*WHAT IS REQUIRED:*
Look below for the line containing "The tile 3D" and the line containing "### Key Constants"; repeat exactly those two lines and all lines between them, and nothing else.
-------- DATASET EXTRACT --------
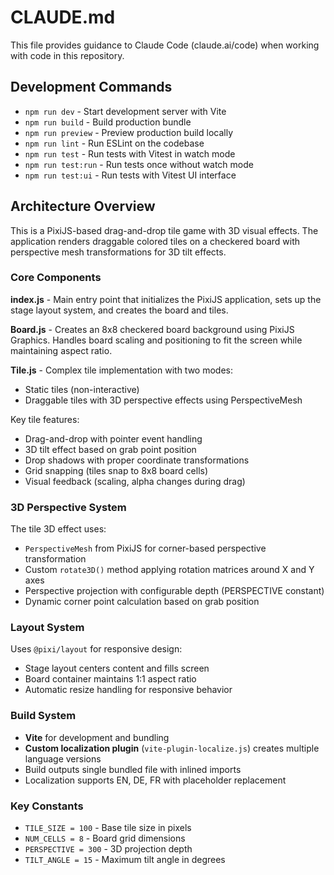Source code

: # CLAUDE.md

This file provides guidance to Claude Code (claude.ai/code) when working with code in this repository.

## Development Commands

- `npm run dev` - Start development server with Vite
- `npm run build` - Build production bundle
- `npm run preview` - Preview production build locally
- `npm run lint` - Run ESLint on the codebase
- `npm run test` - Run tests with Vitest in watch mode
- `npm run test:run` - Run tests once without watch mode
- `npm run test:ui` - Run tests with Vitest UI interface

## Architecture Overview

This is a PixiJS-based drag-and-drop tile game with 3D visual effects. The application renders draggable colored tiles on a checkered board with perspective mesh transformations for 3D tilt effects.

### Core Components

**index.js** - Main entry point that initializes the PixiJS application, sets up the stage layout system, and creates the board and tiles.

**Board.js** - Creates an 8x8 checkered board background using PixiJS Graphics. Handles board scaling and positioning to fit the screen while maintaining aspect ratio.

**Tile.js** - Complex tile implementation with two modes:
- Static tiles (non-interactive)
- Draggable tiles with 3D perspective effects using PerspectiveMesh

Key tile features:
- Drag-and-drop with pointer event handling
- 3D tilt effect based on grab point position
- Drop shadows with proper coordinate transformations
- Grid snapping (tiles snap to 8x8 board cells)
- Visual feedback (scaling, alpha changes during drag)

### 3D Perspective System

The tile 3D effect uses:
- `PerspectiveMesh` from PixiJS for corner-based perspective transformation
- Custom `rotate3D()` method applying rotation matrices around X and Y axes
- Perspective projection with configurable depth (PERSPECTIVE constant)
- Dynamic corner point calculation based on grab position

### Layout System

Uses `@pixi/layout` for responsive design:
- Stage layout centers content and fills screen
- Board container maintains 1:1 aspect ratio
- Automatic resize handling for responsive behavior

### Build System

- **Vite** for development and bundling
- **Custom localization plugin** (`vite-plugin-localize.js`) creates multiple language versions
- Build outputs single bundled file with inlined imports
- Localization supports EN, DE, FR with placeholder replacement

### Key Constants

- `TILE_SIZE = 100` - Base tile size in pixels
- `NUM_CELLS = 8` - Board grid dimensions
- `PERSPECTIVE = 300` - 3D projection depth
- `TILT_ANGLE = 15` - Maximum tilt angle in degrees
--------
*RESPONSE BOX:*
The tile 3D effect uses:
- `PerspectiveMesh` from PixiJS for corner-based perspective transformation
- Custom `rotate3D()` method applying rotation matrices around X and Y axes
- Perspective projection with configurable depth (PERSPECTIVE constant)
- Dynamic corner point calculation based on grab position

### Layout System

Uses `@pixi/layout` for responsive design:
- Stage layout centers content and fills screen
- Board container maintains 1:1 aspect ratio
- Automatic resize handling for responsive behavior

### Build System

- **Vite** for development and bundling
- **Custom localization plugin** (`vite-plugin-localize.js`) creates multiple language versions
- Build outputs single bundled file with inlined imports
- Localization supports EN, DE, FR with placeholder replacement

### Key Constants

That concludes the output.